Poor sleeping habits can have a direct influence, not only on the quality, but also on the length of your life. There is a direct link between sleep and problems like heart disease, chronic fatigue syndrome, viral infections, ulcers, indigestion, muscular pain, strokes, asthma, headaches, and even fatal car crashes. Our own National Highway Traffic Safety Administration estimates that over 100,000 automobile crashes each year are related to drowsy driving. Even more shocking are their latest figures showing that traffic accidents caused by drowsy driving now kill more young people than alcohol-related accidents.

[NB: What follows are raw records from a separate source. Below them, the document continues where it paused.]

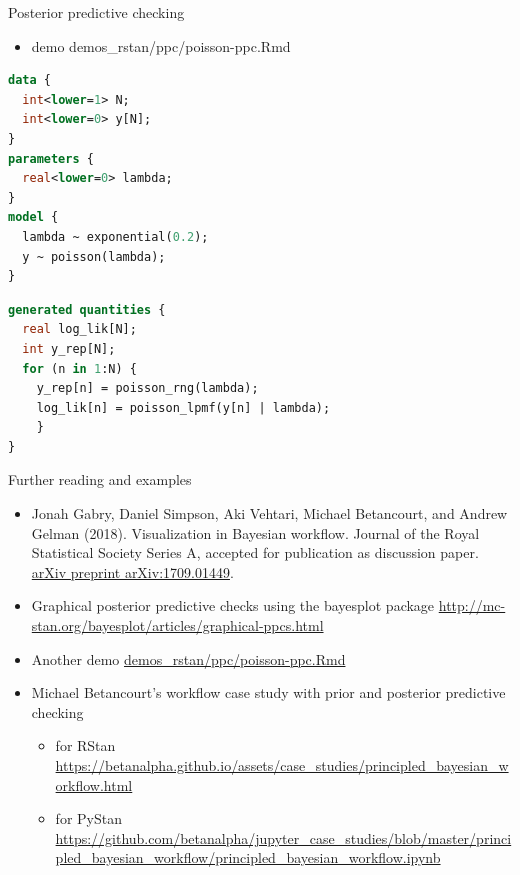 \documentclass[t]{beamer}
\begin{document}
\begin{frame}[fragile]

  {\Large\color{navyblue} Posterior predictive checking}

  \vspace{-0.2\parskip}
  \begin{itemize}
  \item demo demos\_rstan/ppc/poisson-ppc.Rmd
  \end{itemize}

  \vspace{-0.2\parskip}
  {\color{gray}\footnotesize
\begin{lstlisting}[language=Stan]
data {
  int<lower=1> N;
  int<lower=0> y[N];
}
parameters {
  real<lower=0> lambda;
}
model {
  lambda ~ exponential(0.2);
  y ~ poisson(lambda);
}
\end{lstlisting}
  }
  \vspace{-\parskip}
  {\footnotesize
\begin{lstlisting}[language=Stan]
generated quantities {
  real log_lik[N];
  int y_rep[N];
  for (n in 1:N) {
    y_rep[n] = poisson_rng(lambda);
    log_lik[n] = poisson_lpmf(y[n] | lambda);
    }
}
\end{lstlisting}
 }
\end{frame}


\begin{frame}

  {\Large\color{navyblue} Further reading and examples}

  \begin{itemize}
  \item Jonah Gabry, Daniel Simpson, Aki Vehtari, Michael
    Betancourt, and Andrew Gelman (2018). Visualization in Bayesian
    workflow. Journal of the Royal Statistical Society Series A,
    accepted for publication as discussion paper. \href{https://arxiv.org/abs/arXiv:1709.01449}{arXiv preprint arXiv:1709.01449}.
  \item Graphical posterior predictive checks using the bayesplot package
    \url{http://mc-stan.org/bayesplot/articles/graphical-ppcs.html}
  \item Another demo \href{http://avehtari.github.io/BDA_R_demos/demos_rstan/ppc/poisson-ppc.html}{demos\_rstan/ppc/poisson-ppc.Rmd}
  \item Michael Betancourt's workflow case study with prior and posterior predictive checking
    \begin{itemize}
    \item for RStan \url{https://betanalpha.github.io/assets/case_studies/principled_bayesian_workflow.html}
    \item for PyStan \url{https://github.com/betanalpha/jupyter_case_studies/blob/master/principled_bayesian_workflow/principled_bayesian_workflow.ipynb}
    \end{itemize}
  \end{itemize}
  
\end{frame}
\end{document}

The Hazards of Low Melatonin

Most people know that melatonin levels begin to rise a couple of hours before bedtime, helping to bring on sleep. They continue to rise until they peak, usually between 2 and 4 a.m. Then they gradually fall as we get closer to awakening.

But most people don't know that adequate levels of melatonin are not just related to healthful sleep patterns. They have also been associated with a decreased risk of certain forms of cancer, particularly breast cancer. Lower levels of melatonin have also been linked to bulimia, depression, fibromyalgia, nerve pain (neuralgia), and possibly prostate cancer, insulin resistance, and glucose tolerance. (Current Top Med Chem 02;2(2):113-32) (Maturitas 02;4 I Suppl 1:85-104)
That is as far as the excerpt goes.